In 1976, after three years with Valencia, Keita signed for Sporting Clube de Portugal, where he replaced another legendary goalscorer, Héctor Yazalde. In two of his three seasons with the Lisbon side he scored in double digits, winning one domestic cup. He retired at the age of 34, after a couple of years with the New England Tea Men in the United States.

International career
In 1963, at the age of only 16, Keita was selected to play for Mali. He was part of the squad that appeared at the 1972 African Cup of Nations in Cameroon, helping the national team finish second.

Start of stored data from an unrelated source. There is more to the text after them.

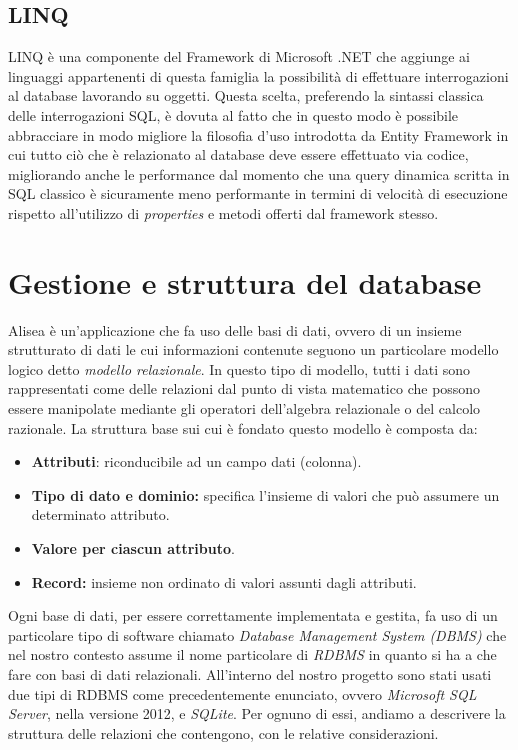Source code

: \documentclass[a4]{book}
\begin{document}
\subsection{LINQ}
LINQ è una componente del Framework di Microsoft .NET che aggiunge ai linguaggi appartenenti di questa famiglia la possibilità di effettuare interrogazioni al database lavorando su oggetti. Questa scelta, preferendo la sintassi classica delle interrogazioni SQL, è dovuta al fatto che in questo modo è possibile abbracciare in modo migliore la filosofia d'uso introdotta da Entity Framework in cui tutto ciò che è relazionato al database deve essere effettuato via codice, migliorando anche le performance dal momento che una query dinamica scritta in SQL classico è sicuramente meno performante in termini di velocità di esecuzione rispetto all'utilizzo di \textit{properties} e metodi offerti dal framework stesso.

\section{Gestione e struttura del database}
Alisea è un'applicazione che fa uso delle basi di dati, ovvero di un insieme strutturato di dati le cui informazioni contenute seguono un particolare modello logico detto \textit{modello relazionale}. In questo tipo di modello, tutti i dati sono rappresentati come delle relazioni dal punto di vista matematico che possono essere manipolate mediante gli operatori dell'algebra relazionale o del calcolo razionale. La struttura base sui cui è fondato questo modello è composta da:
\begin{itemize}
	\item \textbf{Attributi}: riconducibile ad un campo dati (colonna).
	\item \textbf{Tipo di dato e dominio:} specifica l'insieme di valori che può assumere un determinato attributo.
	\item \textbf{Valore per ciascun attributo}.
	\item \textbf{Record:} insieme non ordinato di valori assunti dagli attributi.
\end{itemize}

Ogni base di dati, per essere correttamente implementata e gestita, fa uso di un particolare tipo di software chiamato \textit{Database Management System (DBMS)} che nel nostro contesto assume il nome particolare di \textit{RDBMS} in quanto si ha a che fare con basi di dati relazionali. All'interno del nostro progetto sono stati usati due tipi di RDBMS come precedentemente enunciato, ovvero \textit{Microsoft SQL Server}, nella versione 2012, e \textit{SQLite}. Per ognuno di essi, andiamo a descrivere la struttura delle relazioni che contengono, con le relative considerazioni.
\end{document}
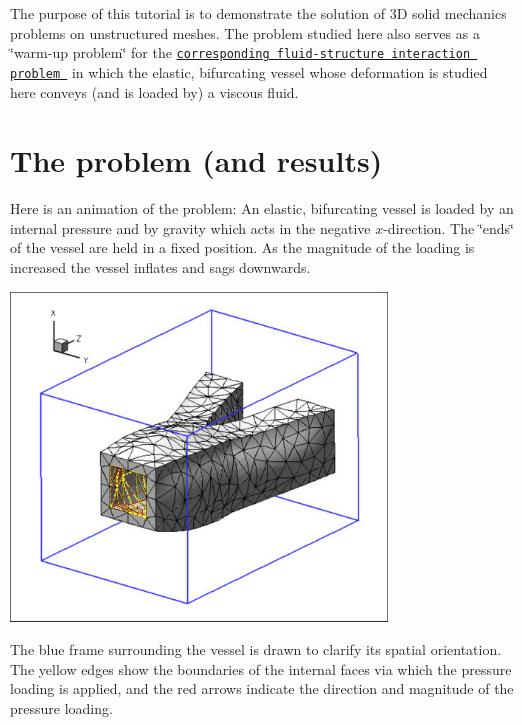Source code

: The purpose of this tutorial is to demonstrate the solution of 3D solid mechanics problems on unstructured meshes. The problem studied here also serves as a \char`\"{}warm-\/up problem\char`\"{} for the \href{../../../interaction/unstructured_three_d_fsi/html/index.html}{\tt corresponding fluid-\/structure interaction problem } in which the elastic, bifurcating vessel whose deformation is studied here conveys (and is loaded by) a viscous fluid.



 

\hypertarget{index_problem}{}\section{The problem (and results)}\label{index_problem}
Here is an animation of the problem\+: An elastic, bifurcating vessel is loaded by an internal pressure and by gravity which acts in the negative $x$-\/direction. The \char`\"{}ends\char`\"{} of the vessel are held in a fixed position. As the magnitude of the loading is increased the vessel inflates and sags downwards.

 
\begin{DoxyImage}
\includegraphics[width=0.75\textwidth]{deform}
\end{DoxyImage}


The blue frame surrounding the vessel is drawn to clarify its spatial orientation. The yellow edges show the boundaries of the internal faces via which the pressure loading is applied, and the red arrows indicate the direction and magnitude of the pressure loading.



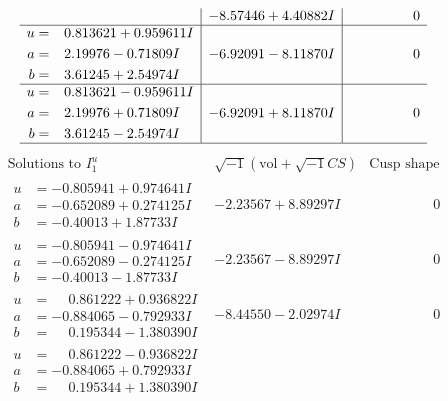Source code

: \documentclass[1p]{elsarticle_modified}
\theoremstyle{definition}
\newcommand{\I}{\sqrt{-1}}
\begin{document}
$$\begin{array}{c|c|c}
 & -8.57446 + 4.40882 I & \phantom{-0.000000 } 0 \\ \hline\begin{aligned}
u &= \phantom{-}0.813621 + 0.959611 I \\
a &= \phantom{-}2.19976 - 0.71809 I \\
b &= \phantom{-}3.61245 + 2.54974 I\end{aligned}
 & -6.92091 - 8.11870 I & \phantom{-0.000000 } 0 \\ \hline\begin{aligned}
u &= \phantom{-}0.813621 - 0.959611 I \\
a &= \phantom{-}2.19976 + 0.71809 I \\
b &= \phantom{-}3.61245 - 2.54974 I\end{aligned}
 & -6.92091 + 8.11870 I & \phantom{-0.000000 } 0\\
 \hline 
 \end{array}$$\newpage$$\begin{array}{c|c|c}  
\text{Solutions to }I^u_{1}& \I (\text{vol} + \sqrt{-1}CS) & \text{Cusp shape}\\
 \hline 
\begin{aligned}
u &= -0.805941 + 0.974641 I \\
a &= -0.652089 + 0.274125 I \\
b &= -0.40013 + 1.87733 I\end{aligned}
 & -2.23567 + 8.89297 I & \phantom{-0.000000 } 0 \\ \hline\begin{aligned}
u &= -0.805941 - 0.974641 I \\
a &= -0.652089 - 0.274125 I \\
b &= -0.40013 - 1.87733 I\end{aligned}
 & -2.23567 - 8.89297 I & \phantom{-0.000000 } 0 \\ \hline\begin{aligned}
u &= \phantom{-}0.861222 + 0.936822 I \\
a &= -0.884065 - 0.792933 I \\
b &= \phantom{-}0.195344 - 1.380390 I\end{aligned}
 & -8.44550 - 2.02974 I & \phantom{-0.000000 } 0 \\ \hline\begin{aligned}
u &= \phantom{-}0.861222 - 0.936822 I \\
a &= -0.884065 + 0.792933 I \\
b &= \phantom{-}0.195344 + 1.380390 I\end{aligned}

\end{array}$$
\end{document}
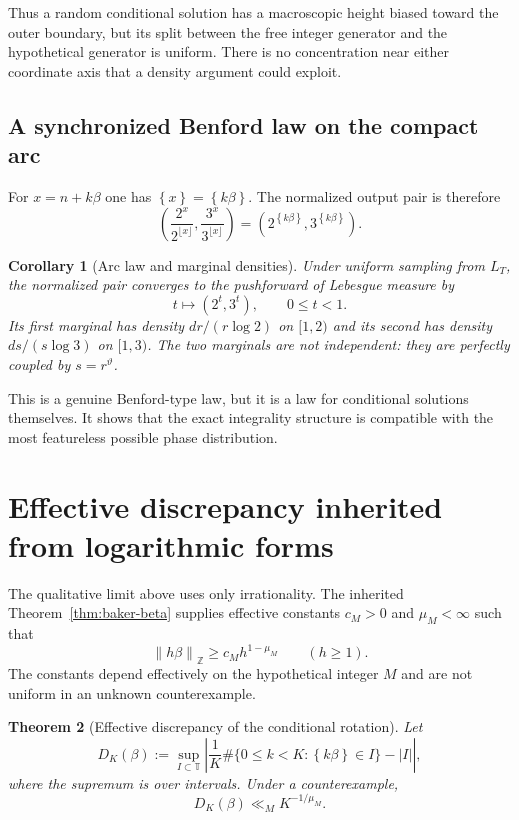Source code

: \documentclass[11pt,oneside]{article}
\newtheorem{theorem}{Theorem}[section]
\newtheorem{corollary}[theorem]{Corollary}
\theoremstyle{definition}
\theoremstyle{remark}
\newcommand{\Z}{\mathbb Z}
\newcommand{\Torus}{\mathbb T}
\newcommand{\thetaq}{\vartheta}
\newcommand{\fract}[1]{\left\{#1\right\}}
\newcommand{\distZ}[1]{\left\lVert #1\right\rVert_{\Z}}
\begin{document}
Thus a random conditional solution has a macroscopic height biased toward the outer boundary,
but its split between the free integer generator and the hypothetical generator is uniform.
There is no concentration near either coordinate axis that a density argument could exploit.

\subsection{A synchronized Benford law on the compact arc}

For $x=n+k\beta$ one has $\fract x=\fract{k\beta}$.  The normalized output pair is therefore
\[
 \left(\frac{2^x}{2^{\lfloor x\rfloor}},
       \frac{3^x}{3^{\lfloor x\rfloor}}\right)
 =\left(2^{\fract{k\beta}},3^{\fract{k\beta}}\right).
\]

\begin{corollary}[Arc law and marginal densities]
\label{mt:cor-arc-law}
Under uniform sampling from $L_T$, the normalized pair converges to the pushforward of Lebesgue
measure by
\[
  t\longmapsto(2^t,3^t),\qquad 0\le t<1.
\]
Its first marginal has density $dr/(r\log2)$ on $[1,2)$ and its second has density
$ds/(s\log3)$ on $[1,3)$.  The two marginals are not independent: they are perfectly coupled
by $s=r^{\thetaq}$.
\end{corollary}

This is a genuine Benford-type law, but it is a law for conditional solutions themselves.  It
shows that the exact integrality structure is compatible with the most featureless possible
phase distribution.

\section{Effective discrepancy inherited from logarithmic forms}
\label{mt:sec-effective}

The qualitative limit above uses only irrationality.  The inherited
Theorem~\ref{thm:baker-beta} supplies effective constants $c_M>0$ and $\mu_M<\infty$ such that
\begin{equation}
  \distZ{h\beta}\ge c_M h^{1-\mu_M}
  \qquad(h\ge1).
  \label{mt:eq-finite-mu}
\end{equation}
The constants depend effectively on the hypothetical integer $M$ and are not uniform in an
unknown counterexample.

\begin{theorem}[Effective discrepancy of the conditional rotation]
\label{mt:thm-discrepancy}
Let
\[
 D_K(\beta):=\sup_{I\subset\Torus}
 \left|\frac1K\#\{0\le k<K:\fract{k\beta}\in I\}-|I|\right|,
\]
where the supremum is over intervals.  Under a counterexample,
\begin{equation}
  D_K(\beta)\ll_M K^{-1/\mu_M}.
  \label{mt:eq-discrepancy}
\end{equation}
\end{theorem}
\end{document}
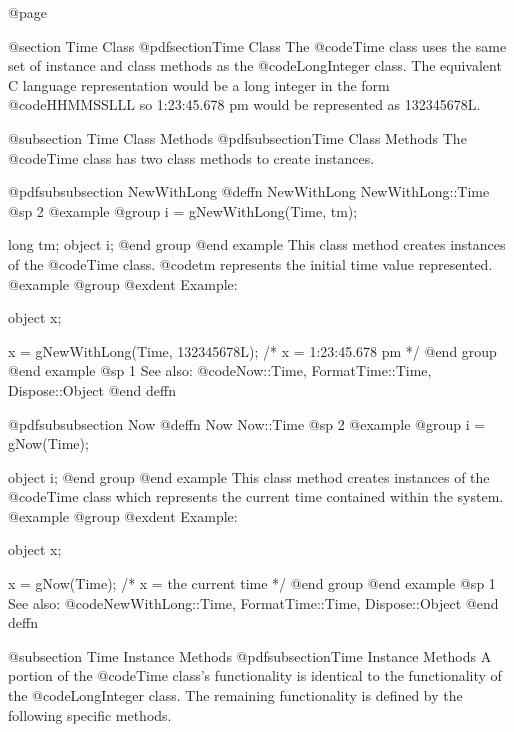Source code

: @page

@section Time Class
@pdfsection{Time Class}
The @code{Time} class uses the same set of instance and class
methods as the @code{LongInteger} class.  The equivalent C language
representation would be a long integer in the form @code{HHMMSSLLL}
so 1:23:45.678 pm would be represented as 132345678L.





@subsection Time Class Methods
@pdfsubsection{Time Class Methods}
The @code{Time} class has two class methods to create instances.






@pdfsubsubsection {NewWithLong}
@deffn {NewWithLong} NewWithLong::Time
@sp 2
@example
@group
i = gNewWithLong(Time, tm);

long    tm;
object  i;
@end group
@end example
This class method creates instances of the @code{Time} class.  @code{tm}
represents the initial time value represented.
@example
@group
@exdent Example:

object  x;

x = gNewWithLong(Time, 132345678L);  /* x = 1:23:45.678 pm  */
@end group
@end example
@sp 1
See also:  @code{Now::Time, FormatTime::Time, Dispose::Object}
@end deffn










@pdfsubsubsection {Now}
@deffn {Now} Now::Time
@sp 2
@example
@group
i = gNow(Time);

object  i;
@end group
@end example
This class method creates instances of the @code{Time} class which
represents the current time contained within the system.
@example
@group
@exdent Example:

object  x;

x = gNow(Time);   /*  x = the current time  */
@end group
@end example
@sp 1
See also:  @code{NewWithLong::Time, FormatTime::Time, Dispose::Object}
@end deffn










@subsection Time Instance Methods
@pdfsubsection{Time Instance Methods}
A portion of the @code{Time} class's functionality is identical to
the functionality of the @code{LongInteger} class.  The remaining
functionality is defined by the following specific methods.







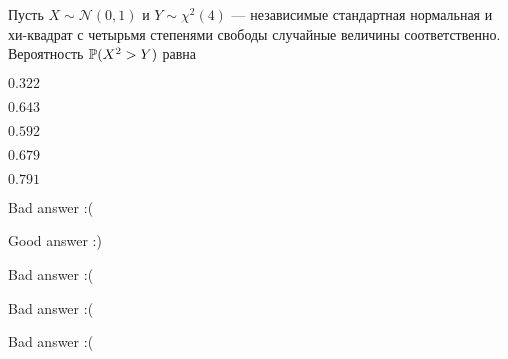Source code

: 
\begin{question}
Пусть \(X\sim\mathcal{N}(0,1)\) и \(Y\sim\chi^{2}(4)\) --- независимые
стандартная нормальная и хи-квадрат с четырьмя степенями свободы
случайные величины соответственно. Вероятность \(\P(X^2>Y)\) равна
\begin{answerlist}
  \item \(0.322\)
  \item \(0.643\)
  \item \(0.592\)
  \item \(0.679\)
  \item \(0.791\)
\end{answerlist}
\end{question}

\begin{solution}
\begin{answerlist}
  \item Bad answer :(
  \item Good answer :)
  \item Bad answer :(
  \item Bad answer :(
  \item Bad answer :(
\end{answerlist}
\end{solution}

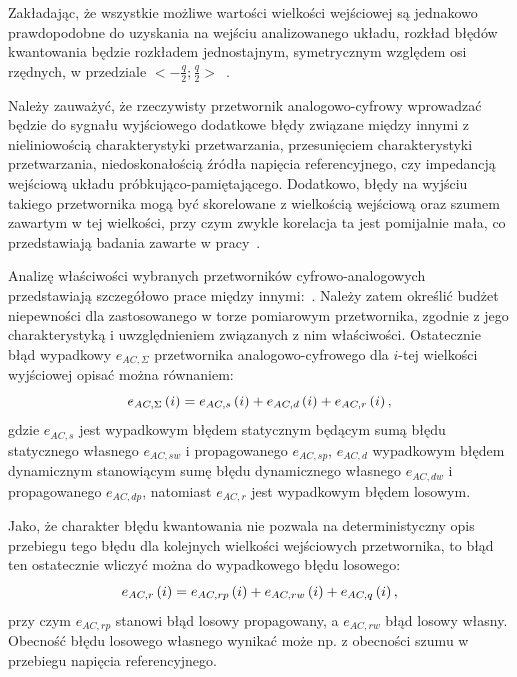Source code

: Zakładając, że wszystkie możliwe wartości wielkości wejściowej są jednakowo prawdopodobne do uzyskania na wejściu analizowanego układu, rozkład błędów kwantowania będzie rozkładem jednostajnym, symetrycznym względem osi rzędnych, w przedziale $<-\frac{q}{2};\frac{q}{2}>$~\cite{jakubiec_system, sienkowski_kwant}.

Należy zauważyć, że rzeczywisty przetwornik analogowo-cyfrowy wprowadzać będzie do sygnału wyjściowego dodatkowe błędy związane między innymi z nieliniowością charakterystyki przetwarzania, przesunięciem charakterystyki przetwarzania, niedoskonałością źródła napięcia referencyjnego, czy impedancją wejściową układu próbkująco-pamiętającego. Dodatkowo, błędy na wyjściu takiego przetwornika mogą być skorelowane z wielkością wejściową oraz szumem zawartym w tej wielkości, przy czym zwykle korelacja ta jest pomijalnie mała, co przedstawiają badania zawarte w pracy~\cite{sienkowski_adc}.

Analizę właściwości wybranych przetworników cyfrowo-analogowych przedstawiają szczegółowo prace między innymi:~\cite{jakubiec_system, sienkowski_adc, sienkowski_kwant, arpaia_deltasigma}. Należy zatem określić budżet niepewności dla zastosowanego w torze pomiarowym przetwornika, zgodnie z jego charakterystyką i uwzględnieniem związanych z nim właściwości. Ostatecznie błąd wypadkowy $e_{AC,\Sigma}$ przetwornika analogowo-cyfrowego dla $i$-tej wielkości wyjściowej opisać można równaniem:
\begin{equation}
e_{AC,\Sigma} \left(i\right) = e_{AC,s} \left(i\right) + e_{AC,d} \left(i\right) + e_{AC,r} \left(i\right) \label{eq:adc_outerr},
\end{equation}
gdzie $e_{AC,s}$ jest wypadkowym błędem statycznym będącym sumą błędu statycznego własnego $e_{AC,sw}$ i propagowanego $e_{AC,sp}$, $e_{AC,d}$ wypadkowym błędem dynamicznym stanowiącym sumę błędu dynamicznego własnego $e_{AC,dw}$ i propagowanego $e_{AC,dp}$, natomiast $e_{AC,r}$ jest wypadkowym błędem losowym.

Jako, że charakter błędu kwantowania nie pozwala na deterministyczny opis przebiegu tego błędu dla kolejnych wielkości wejściowych przetwornika, to błąd ten ostatecznie wliczyć można do wypadkowego błędu losowego:
\begin{equation}
e_{AC,r} \left(i\right) = e_{AC,rp} \left(i\right) + e_{AC,rw} \left(i\right) + e_{AC,q} \left(i\right) \label{eq:adc_rerr},
\end{equation}
przy czym $e_{AC,rp}$ stanowi błąd losowy propagowany, a $e_{AC,rw}$ błąd losowy własny. Obecność błędu losowego własnego wynikać może np. z obecności szumu w przebiegu napięcia referencyjnego.

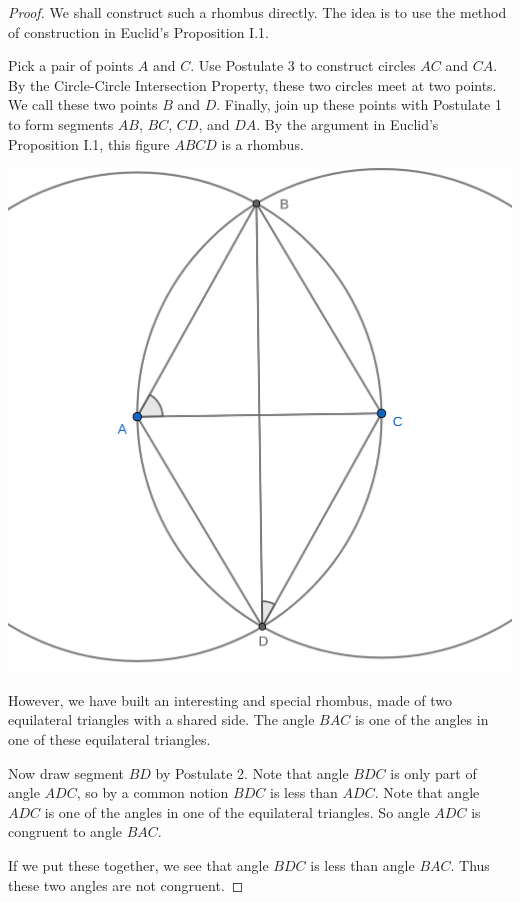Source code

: \documentclass{tufte-handout}
\theoremstyle{definition}
\begin{document}
\begin{proof}
We shall construct such a rhombus directly. The idea is to use the method of construction in Euclid's Proposition I.1.

Pick a pair of points $A$ and $C$. Use Postulate 3 to construct circles $AC$ and $CA$. By the Circle-Circle Intersection Property, these two circles meet at two points. We call these two points $B$ and $D$. Finally, join up these points with Postulate 1 to form segments $AB$, $BC$, $CD$, and $DA$. By the argument in Euclid's Proposition I.1, this figure $ABCD$ is a rhombus.

\begin{marginfigure}
  \includegraphics{images/double_equilateral.png}
\end{marginfigure}

However, we have built an interesting and special rhombus, made of two equilateral triangles with a shared side. The angle $BAC$ is one of the angles in one of these equilateral triangles.

Now draw segment $BD$ by Postulate 2. Note that angle $BDC$ is only part of angle $ADC$, so by a common notion $BDC$ is less than $ADC$. Note that angle $ADC$ is one of the angles in one of the equilateral triangles. So angle $ADC$ is congruent to angle $BAC$.

If we put these together, we see that angle $BDC$ is less than angle $BAC$. Thus these two angles are not congruent.
\end{proof}
\end{document}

In June 2005, Keita was elected president of the Malian Football Federation for a period of four years. Late into the following year, he was selected by the Confederation of African Football as one of the best 200 African football players of the last 50 years.

Career statistics

Club

Personal life
Keita's nephew, Seydou Keita, was also a footballer. He also played some years in France, and later represented, with great team and individual success, FC Barcelona. Mohamed Sissoko, who played namely for Valencia, Liverpool and Juventus FC, was also his nephew; both played similar roles as central midfielders; another nephew, Sidi Yaya Keita, was also a footballer and a midfielder, who played most of his career in France with RC Lens.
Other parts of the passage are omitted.